··· Recorded data ···

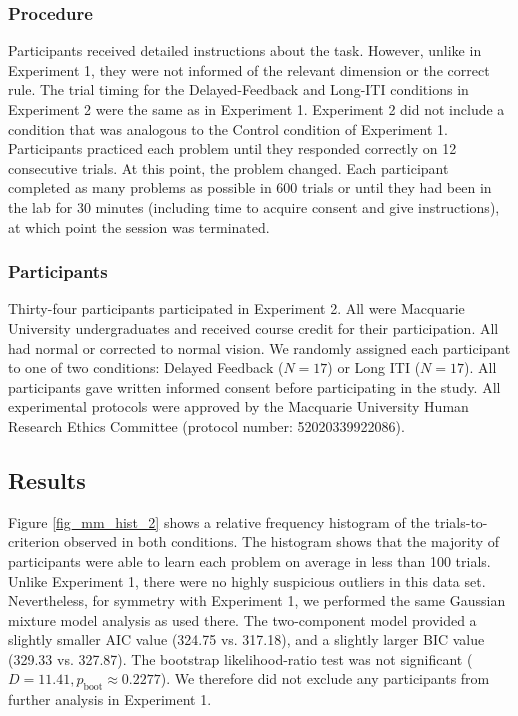 \documentclass[doc, floatsintext]{apa7}
\begin{document}
\subsubsection{Procedure}
Participants received detailed instructions about the task.
However, unlike in Experiment 1, they were not informed of
the relevant dimension or the correct rule. The trial timing
for the Delayed-Feedback and Long-ITI conditions in
Experiment 2 were the same as in Experiment 1. Experiment 2
did not include a condition that was analogous to the
Control condition of Experiment 1. Participants practiced
each problem until they responded correctly on 12
consecutive trials. At this point, the problem changed. Each
participant completed as many problems as possible in 600
trials or until they had been in the lab for 30 minutes
(including time to acquire consent and give instructions),
at which point the session was terminated.

\subsubsection{Participants}
Thirty-four participants participated in Experiment 2. All
were Macquarie University undergraduates and received course
credit for their participation. All had normal or corrected
to normal vision. We randomly assigned each participant to
one of two conditions: Delayed Feedback ($N = 17$) or Long
ITI ($N = 17$).  All participants gave written informed
consent before participating in the study. All experimental
protocols were approved by the Macquarie University Human
Research Ethics Committee (protocol number: 52020339922086). 

\subsection{Results}
Figure \ref{fig_mm_hist_2} shows a relative frequency
histogram of the trials-to-criterion observed in both
conditions. The histogram shows that the majority of
participants were able to learn each problem on average in
less than 100 trials.  Unlike Experiment 1, there were no
highly suspicious outliers in this data set. Nevertheless,
for symmetry with Experiment 1, we performed the same
Gaussian mixture model analysis as used there. The
two-component model provided a slightly smaller AIC value
(324.75 vs. 317.18), and a slightly larger BIC value (329.33
vs. 327.87). The bootstrap likelihood-ratio test was not
significant ($D = 11.41, p_{\text{boot}} \approx 0.2277$).
We therefore did not exclude any participants from further
analysis in Experiment 1.
\end{document}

···

* **Directions for this task**
Please go through the entries and show every line with the word "subsubsection".

* **Result**
\subsubsection{Procedure}
\subsubsection{Participants}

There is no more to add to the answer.